Employees at the Ninoy Aquino International Airport are prohibited from greeting any arriving or departing passenger a Merry Christmas. It is not clear if the directive applies to other airports in the country, but the message is clear no matter the scope of the order.

To those not familiar with the Philippines, the order is strange and ironic. How come, of all times to ban the expression of good tidings, it should be right smack in the middle of the Christmas season? And to think we proudly proclaim ourselves a staunchly Catholic country.

Well, while that may be so, we also happen to be one of the most corrupt countries in the world. And to those unfamiliar with how things work here, a Christmas greeting at the airport can mean something else other than just a genuine attempt to bring good cheer.

An airport, any airport in the Philippines, plays host to certain types of employees who feel that passengers, especially those who are arriving from abroad, have an obligation to share a part of their good fortune with airport workers.

In other times, these employees can get so brazen that they actually tell it to the faces of passengers that they want a share of this or that item from among their belongings. And for one reason or another, they often succeed in getting what they want.

Most arriving passengers have a particular mindset that sets them up perfectly to be victimized.

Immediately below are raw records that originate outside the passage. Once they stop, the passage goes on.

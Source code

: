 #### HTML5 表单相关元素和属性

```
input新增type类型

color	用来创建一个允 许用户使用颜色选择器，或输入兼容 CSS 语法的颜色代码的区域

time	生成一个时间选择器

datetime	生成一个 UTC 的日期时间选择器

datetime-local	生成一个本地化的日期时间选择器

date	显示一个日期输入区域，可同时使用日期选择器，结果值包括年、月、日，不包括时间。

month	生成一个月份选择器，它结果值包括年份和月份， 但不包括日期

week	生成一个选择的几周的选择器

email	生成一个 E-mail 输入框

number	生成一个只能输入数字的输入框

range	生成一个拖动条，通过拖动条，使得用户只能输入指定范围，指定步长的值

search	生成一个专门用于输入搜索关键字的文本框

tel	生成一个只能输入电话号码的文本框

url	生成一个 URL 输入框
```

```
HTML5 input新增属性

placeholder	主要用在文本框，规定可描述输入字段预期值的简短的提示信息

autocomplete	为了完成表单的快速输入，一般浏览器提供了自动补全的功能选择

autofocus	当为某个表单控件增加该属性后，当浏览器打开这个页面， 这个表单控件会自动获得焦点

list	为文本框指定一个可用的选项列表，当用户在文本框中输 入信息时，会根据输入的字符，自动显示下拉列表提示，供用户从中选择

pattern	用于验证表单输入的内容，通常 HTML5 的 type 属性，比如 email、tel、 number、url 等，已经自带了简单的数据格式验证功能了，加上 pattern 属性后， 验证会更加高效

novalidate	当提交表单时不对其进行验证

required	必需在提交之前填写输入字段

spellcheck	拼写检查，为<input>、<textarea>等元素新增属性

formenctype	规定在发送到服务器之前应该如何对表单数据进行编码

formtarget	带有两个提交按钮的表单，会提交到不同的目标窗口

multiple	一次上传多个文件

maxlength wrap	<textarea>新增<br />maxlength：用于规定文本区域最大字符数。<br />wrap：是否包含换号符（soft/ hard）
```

Even if these passengers are guilty of nothing, they always have this fear that the authorities will find something among their belongings that will get them into trouble.

And so these passengers are primed for exploitation. And because this is the Christmas season, most passengers are always laden with the fruits of their labor. They know this. And the airport employees know it even more.

But instead of outright harassment and intimidation, the Christmas season provides airport employees with a built-in excuse to be more subtle. Who can put up a good defense against someone who smiles broadly while looking at your luggage and greets you a Merry Christmas?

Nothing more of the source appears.